Government makes and acts on distinctions among people every day in numerous ways ---
Based on established constitutional law, I pointed out that there are certain lines that the government may not cross. When the government makes and enforces a law that infringes upon a fundamental right (e.g., the fundamental right to marry), the government must have a compelling interest in doing so and the means used must be necessary and narrowly tailored to serve that compelling interest.
The government has no compelling interest in making and enforcing a law that limits eligibility to marry based on the gender of an individual's intended spouse. The eligibility requirements that limit marriage to opposite-sex couples discriminate against same-sex couples. Moral disapproval alone is never a sufficient reason to discriminate. The government has failed to express any legitimate (let alone, compelling) interest that makes it necessary to limit marriage to opposite-sex couples.

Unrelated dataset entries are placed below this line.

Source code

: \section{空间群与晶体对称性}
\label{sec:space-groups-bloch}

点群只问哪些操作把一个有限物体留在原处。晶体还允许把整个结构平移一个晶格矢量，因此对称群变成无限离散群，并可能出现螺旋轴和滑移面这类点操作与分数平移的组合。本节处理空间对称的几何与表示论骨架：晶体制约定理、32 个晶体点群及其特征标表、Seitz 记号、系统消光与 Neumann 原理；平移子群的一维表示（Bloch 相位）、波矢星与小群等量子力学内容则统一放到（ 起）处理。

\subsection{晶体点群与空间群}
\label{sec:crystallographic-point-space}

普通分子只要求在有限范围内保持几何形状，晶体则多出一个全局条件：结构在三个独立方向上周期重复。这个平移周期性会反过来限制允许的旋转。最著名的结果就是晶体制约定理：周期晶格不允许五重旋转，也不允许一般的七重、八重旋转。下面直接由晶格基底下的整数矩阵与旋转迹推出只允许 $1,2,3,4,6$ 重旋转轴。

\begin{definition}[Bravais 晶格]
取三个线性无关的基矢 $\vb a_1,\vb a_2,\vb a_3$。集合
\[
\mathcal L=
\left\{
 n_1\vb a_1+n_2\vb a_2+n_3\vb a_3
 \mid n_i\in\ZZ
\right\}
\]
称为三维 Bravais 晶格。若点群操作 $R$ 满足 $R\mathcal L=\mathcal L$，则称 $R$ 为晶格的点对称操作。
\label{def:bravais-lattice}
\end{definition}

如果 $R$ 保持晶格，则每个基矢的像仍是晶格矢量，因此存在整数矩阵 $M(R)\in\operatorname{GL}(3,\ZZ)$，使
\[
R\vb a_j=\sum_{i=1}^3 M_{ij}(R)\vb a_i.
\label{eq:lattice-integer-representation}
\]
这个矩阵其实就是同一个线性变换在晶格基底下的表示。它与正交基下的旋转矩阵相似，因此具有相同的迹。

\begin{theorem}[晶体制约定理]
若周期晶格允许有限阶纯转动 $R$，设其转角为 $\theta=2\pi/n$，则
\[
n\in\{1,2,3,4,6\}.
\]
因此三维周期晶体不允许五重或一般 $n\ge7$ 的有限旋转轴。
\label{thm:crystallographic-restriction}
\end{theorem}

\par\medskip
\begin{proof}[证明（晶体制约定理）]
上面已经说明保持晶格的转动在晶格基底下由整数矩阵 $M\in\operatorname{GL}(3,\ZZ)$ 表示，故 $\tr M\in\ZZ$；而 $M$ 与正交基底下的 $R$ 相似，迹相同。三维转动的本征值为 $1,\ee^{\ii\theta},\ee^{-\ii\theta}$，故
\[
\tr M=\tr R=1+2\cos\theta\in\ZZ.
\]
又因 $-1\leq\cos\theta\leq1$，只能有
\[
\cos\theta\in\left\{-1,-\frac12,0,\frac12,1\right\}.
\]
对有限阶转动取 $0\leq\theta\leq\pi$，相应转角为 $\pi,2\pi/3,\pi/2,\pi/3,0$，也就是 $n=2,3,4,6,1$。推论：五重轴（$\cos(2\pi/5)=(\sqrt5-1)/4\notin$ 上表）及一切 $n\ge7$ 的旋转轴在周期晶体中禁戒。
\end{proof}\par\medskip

To counter the arguments based on the supreme law of the land, Georgeob1 constructed a strawman argument. He totally misrepresented the constitutional argument and created the following FALSE argument:
"Some here argue that the government has no right making any distinctions among people or the choices they make in their lives."
This isn't what any of us argued. George constructed a false argument -- a dishonest argument. He then attacked the false argument that he constructed by claiming:
"This is manifestly contrary to the facts and an absurd bit of semantical trickery."
ROFL. George created a false argument and then attacked the false argument that he himself created by declaring it to be "semantical trickery." The only one guilty of semantical trickery is George.
Then George states that the "Government makes and acts on distinctions among people every day in numerous ways."
What he has done is avoided the real argument through the use of a strawman that merely begs the question.
So what if the government makes and acts on distinctions among people all the time?
The fact that the government may make distinctions among people according to their income for tax purposes doesn't address the issue of whether the government may make distinctions among people according to the gender of their intended spouses for marriage purposes.
Blatham challenged: "No, george, it is your argument which doesn't hold together because you don't take care to even take the time to mount much more than a loud "Sophistry!!" as you stumble out the door. Debra's arguments are clear, sequential and grounded in constitutional law/argument (quoted).
But George declares victory:
georgeob1 wrote:Nonsense. I have clearly identified the false premise on which her rather lengthy argument is based and demonstrated the contradictions it entails.
I'll agree the structure of her argument is complex and substantial, but once it collapses on its foundations, it is so much rubble.
Again, George did not clearly identify a "false premise." No one here argues with the fact that the government makes distinctions all the time. George . . . that's not the debate.
The debate is whether the majority of the people may constitutionally impose their religious views or moral disapproval on society as a whole through the power of the state -- through the enactment and enforcement of laws that discriminate against and oppress homosexuals and deprive them of the fundamental right to marry.